Assignment: Report back every line from the entries below in which the word "ImmediateScheduler" occurs.

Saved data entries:
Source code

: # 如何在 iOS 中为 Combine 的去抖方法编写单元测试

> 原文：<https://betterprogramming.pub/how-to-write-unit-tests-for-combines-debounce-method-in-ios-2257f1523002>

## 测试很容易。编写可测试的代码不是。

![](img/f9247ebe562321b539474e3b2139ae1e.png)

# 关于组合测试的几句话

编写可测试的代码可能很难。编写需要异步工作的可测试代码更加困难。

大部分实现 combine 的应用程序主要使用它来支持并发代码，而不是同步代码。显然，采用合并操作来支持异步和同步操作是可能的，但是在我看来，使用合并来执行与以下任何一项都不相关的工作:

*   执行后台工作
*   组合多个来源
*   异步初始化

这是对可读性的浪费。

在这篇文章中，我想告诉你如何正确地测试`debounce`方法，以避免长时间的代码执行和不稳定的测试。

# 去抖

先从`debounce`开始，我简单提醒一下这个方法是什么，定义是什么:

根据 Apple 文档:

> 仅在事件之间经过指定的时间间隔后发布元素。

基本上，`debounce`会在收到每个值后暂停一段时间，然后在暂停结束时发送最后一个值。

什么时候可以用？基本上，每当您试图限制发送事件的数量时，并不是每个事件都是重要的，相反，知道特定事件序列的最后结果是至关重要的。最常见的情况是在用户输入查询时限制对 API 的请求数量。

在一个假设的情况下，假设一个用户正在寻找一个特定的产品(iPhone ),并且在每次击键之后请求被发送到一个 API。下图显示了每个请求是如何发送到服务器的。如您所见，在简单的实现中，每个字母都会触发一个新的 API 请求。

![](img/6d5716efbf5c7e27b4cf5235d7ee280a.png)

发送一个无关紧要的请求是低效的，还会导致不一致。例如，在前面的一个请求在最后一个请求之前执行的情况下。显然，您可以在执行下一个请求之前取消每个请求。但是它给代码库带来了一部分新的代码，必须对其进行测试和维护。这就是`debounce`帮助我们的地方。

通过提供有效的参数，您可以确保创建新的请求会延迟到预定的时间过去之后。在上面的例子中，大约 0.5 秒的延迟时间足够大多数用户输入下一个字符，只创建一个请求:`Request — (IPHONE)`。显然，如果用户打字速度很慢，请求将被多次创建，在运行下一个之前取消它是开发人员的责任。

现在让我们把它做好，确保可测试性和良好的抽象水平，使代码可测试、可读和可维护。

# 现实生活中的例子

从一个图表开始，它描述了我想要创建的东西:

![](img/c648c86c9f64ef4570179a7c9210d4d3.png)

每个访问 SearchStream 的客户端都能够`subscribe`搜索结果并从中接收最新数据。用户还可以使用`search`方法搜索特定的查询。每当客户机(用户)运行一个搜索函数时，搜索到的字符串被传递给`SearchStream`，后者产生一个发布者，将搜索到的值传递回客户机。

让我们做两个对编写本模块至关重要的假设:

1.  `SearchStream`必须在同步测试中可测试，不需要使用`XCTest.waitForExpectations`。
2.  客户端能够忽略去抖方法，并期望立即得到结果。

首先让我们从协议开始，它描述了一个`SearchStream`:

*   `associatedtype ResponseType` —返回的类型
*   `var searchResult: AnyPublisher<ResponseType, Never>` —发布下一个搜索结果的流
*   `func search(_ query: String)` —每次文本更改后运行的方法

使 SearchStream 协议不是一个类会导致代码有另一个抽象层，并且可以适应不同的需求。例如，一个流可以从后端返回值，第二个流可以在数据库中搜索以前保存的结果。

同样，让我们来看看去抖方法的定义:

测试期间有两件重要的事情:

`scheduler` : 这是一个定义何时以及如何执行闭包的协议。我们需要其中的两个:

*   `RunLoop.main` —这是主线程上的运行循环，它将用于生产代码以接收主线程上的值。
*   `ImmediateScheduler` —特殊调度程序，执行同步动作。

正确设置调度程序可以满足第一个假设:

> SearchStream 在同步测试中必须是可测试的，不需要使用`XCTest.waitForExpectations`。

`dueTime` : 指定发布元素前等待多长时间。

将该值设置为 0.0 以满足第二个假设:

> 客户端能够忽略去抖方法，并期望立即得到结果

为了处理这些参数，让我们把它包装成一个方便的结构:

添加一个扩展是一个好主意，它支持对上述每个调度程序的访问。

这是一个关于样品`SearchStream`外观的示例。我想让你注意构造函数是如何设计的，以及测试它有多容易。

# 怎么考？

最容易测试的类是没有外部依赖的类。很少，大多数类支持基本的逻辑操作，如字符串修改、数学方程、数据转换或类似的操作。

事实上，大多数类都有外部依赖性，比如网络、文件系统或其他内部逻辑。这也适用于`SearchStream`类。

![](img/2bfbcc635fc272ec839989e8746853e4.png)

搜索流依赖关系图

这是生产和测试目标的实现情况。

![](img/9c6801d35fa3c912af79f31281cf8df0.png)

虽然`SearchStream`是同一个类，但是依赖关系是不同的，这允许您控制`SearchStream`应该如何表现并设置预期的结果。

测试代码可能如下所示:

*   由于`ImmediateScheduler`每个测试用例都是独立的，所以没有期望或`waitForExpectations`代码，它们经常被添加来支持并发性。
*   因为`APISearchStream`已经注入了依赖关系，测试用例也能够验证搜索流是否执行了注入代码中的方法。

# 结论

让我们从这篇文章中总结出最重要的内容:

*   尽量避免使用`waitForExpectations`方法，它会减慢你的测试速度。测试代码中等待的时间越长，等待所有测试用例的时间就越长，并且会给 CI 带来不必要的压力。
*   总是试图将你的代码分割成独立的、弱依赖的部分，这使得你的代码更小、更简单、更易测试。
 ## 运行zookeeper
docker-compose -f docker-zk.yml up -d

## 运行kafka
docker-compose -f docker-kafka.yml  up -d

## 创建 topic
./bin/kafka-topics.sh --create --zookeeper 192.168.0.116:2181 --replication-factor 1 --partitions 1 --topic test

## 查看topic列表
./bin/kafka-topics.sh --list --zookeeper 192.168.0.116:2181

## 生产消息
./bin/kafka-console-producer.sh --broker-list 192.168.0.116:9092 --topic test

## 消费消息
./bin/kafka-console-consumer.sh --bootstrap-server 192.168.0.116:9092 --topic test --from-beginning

Result of the task:
*   `ImmediateScheduler` —特殊调度程序，执行同步动作。
*   由于`ImmediateScheduler`每个测试用例都是独立的，所以没有期望或`waitForExpectations`代码，它们经常被添加来支持并发性。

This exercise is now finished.